(Records from a collection)
Start of Block
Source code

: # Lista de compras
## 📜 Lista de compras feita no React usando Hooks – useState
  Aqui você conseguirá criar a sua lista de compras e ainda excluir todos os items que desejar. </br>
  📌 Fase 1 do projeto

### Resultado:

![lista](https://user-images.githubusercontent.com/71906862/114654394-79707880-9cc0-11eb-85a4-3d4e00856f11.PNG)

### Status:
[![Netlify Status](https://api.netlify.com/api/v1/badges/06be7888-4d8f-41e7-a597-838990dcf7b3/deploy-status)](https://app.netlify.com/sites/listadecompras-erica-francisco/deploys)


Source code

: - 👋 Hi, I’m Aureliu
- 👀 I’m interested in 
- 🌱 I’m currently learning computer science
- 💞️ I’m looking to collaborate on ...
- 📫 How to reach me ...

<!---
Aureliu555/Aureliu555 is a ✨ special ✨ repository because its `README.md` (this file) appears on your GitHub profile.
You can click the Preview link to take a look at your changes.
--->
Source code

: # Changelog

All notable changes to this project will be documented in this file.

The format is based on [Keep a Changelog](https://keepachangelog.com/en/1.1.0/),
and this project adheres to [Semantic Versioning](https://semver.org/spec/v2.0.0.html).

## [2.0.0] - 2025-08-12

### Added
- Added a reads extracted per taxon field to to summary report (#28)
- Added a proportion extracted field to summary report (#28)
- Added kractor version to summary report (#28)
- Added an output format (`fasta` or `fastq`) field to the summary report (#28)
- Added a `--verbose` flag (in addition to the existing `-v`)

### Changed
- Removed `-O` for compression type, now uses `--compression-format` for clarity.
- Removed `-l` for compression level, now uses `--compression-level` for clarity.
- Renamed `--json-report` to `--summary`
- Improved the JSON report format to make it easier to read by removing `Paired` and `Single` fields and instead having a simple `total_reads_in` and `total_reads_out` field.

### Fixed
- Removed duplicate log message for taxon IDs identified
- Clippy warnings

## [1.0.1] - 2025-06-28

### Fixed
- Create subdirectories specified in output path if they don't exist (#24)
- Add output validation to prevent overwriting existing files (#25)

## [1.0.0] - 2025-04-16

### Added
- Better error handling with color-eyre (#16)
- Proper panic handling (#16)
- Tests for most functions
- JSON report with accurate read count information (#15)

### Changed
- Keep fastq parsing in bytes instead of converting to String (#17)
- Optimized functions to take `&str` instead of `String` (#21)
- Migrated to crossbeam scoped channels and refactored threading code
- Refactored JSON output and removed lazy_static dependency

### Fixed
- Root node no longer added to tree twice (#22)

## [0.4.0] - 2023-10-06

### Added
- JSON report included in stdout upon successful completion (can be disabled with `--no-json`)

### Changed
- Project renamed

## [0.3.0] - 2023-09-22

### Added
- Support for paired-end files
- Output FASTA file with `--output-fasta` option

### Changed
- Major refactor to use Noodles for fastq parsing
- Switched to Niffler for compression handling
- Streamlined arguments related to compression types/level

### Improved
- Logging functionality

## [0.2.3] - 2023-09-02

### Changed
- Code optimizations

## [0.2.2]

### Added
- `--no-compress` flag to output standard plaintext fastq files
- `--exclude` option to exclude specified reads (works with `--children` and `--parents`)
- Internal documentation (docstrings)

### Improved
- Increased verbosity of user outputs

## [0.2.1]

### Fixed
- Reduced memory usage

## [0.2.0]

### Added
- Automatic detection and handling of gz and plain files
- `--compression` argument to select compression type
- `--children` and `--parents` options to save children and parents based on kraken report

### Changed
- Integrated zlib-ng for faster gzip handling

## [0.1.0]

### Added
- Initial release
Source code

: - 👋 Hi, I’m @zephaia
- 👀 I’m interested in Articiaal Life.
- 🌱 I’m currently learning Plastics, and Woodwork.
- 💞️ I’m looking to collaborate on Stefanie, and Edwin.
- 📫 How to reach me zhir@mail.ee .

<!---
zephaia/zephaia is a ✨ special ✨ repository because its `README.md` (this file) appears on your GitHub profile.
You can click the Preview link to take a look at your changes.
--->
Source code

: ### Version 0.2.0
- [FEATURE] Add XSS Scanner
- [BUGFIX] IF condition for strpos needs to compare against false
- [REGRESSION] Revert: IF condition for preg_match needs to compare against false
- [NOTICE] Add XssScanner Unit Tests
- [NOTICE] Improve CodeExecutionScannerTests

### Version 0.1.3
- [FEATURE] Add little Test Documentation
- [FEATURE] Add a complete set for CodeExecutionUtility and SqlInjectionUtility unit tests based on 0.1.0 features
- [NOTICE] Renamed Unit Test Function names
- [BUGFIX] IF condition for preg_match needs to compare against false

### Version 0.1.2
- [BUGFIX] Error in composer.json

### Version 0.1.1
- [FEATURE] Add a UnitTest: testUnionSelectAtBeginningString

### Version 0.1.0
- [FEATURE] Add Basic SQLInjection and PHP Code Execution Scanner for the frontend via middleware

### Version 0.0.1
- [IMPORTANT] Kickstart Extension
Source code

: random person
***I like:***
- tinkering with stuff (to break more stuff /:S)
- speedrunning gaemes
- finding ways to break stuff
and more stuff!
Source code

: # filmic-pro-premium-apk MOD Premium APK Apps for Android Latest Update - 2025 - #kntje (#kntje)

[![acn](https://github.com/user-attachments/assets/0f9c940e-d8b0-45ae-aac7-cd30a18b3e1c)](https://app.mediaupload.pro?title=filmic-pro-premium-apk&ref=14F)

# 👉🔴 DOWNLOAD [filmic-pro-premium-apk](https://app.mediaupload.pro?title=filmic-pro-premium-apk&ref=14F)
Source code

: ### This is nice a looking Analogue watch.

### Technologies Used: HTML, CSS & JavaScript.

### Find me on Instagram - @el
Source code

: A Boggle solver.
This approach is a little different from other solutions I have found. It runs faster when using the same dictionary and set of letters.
End of Block
● **WHAT YOU WILL DO**: Transcribe only the lines from the beginning of the entries to the line with "The format is", inclusive, exactly as written.

● **TASK OUTPUT**:
Source code

: # Lista de compras
## 📜 Lista de compras feita no React usando Hooks – useState
  Aqui você conseguirá criar a sua lista de compras e ainda excluir todos os items que desejar. </br>
  📌 Fase 1 do projeto

### Resultado:

![lista](https://user-images.githubusercontent.com/71906862/114654394-79707880-9cc0-11eb-85a4-3d4e00856f11.PNG)

### Status:
[![Netlify Status](https://api.netlify.com/api/v1/badges/06be7888-4d8f-41e7-a597-838990dcf7b3/deploy-status)](https://app.netlify.com/sites/listadecompras-erica-francisco/deploys)


Source code

: - 👋 Hi, I’m Aureliu
- 👀 I’m interested in 
- 🌱 I’m currently learning computer science
- 💞️ I’m looking to collaborate on ...
- 📫 How to reach me ...

<!---
Aureliu555/Aureliu555 is a ✨ special ✨ repository because its `README.md` (this file) appears on your GitHub profile.
You can click the Preview link to take a look at your changes.
--->
Source code

: # Changelog

All notable changes to this project will be documented in this file.

The format is based on [Keep a Changelog](https://keepachangelog.com/en/1.1.0/),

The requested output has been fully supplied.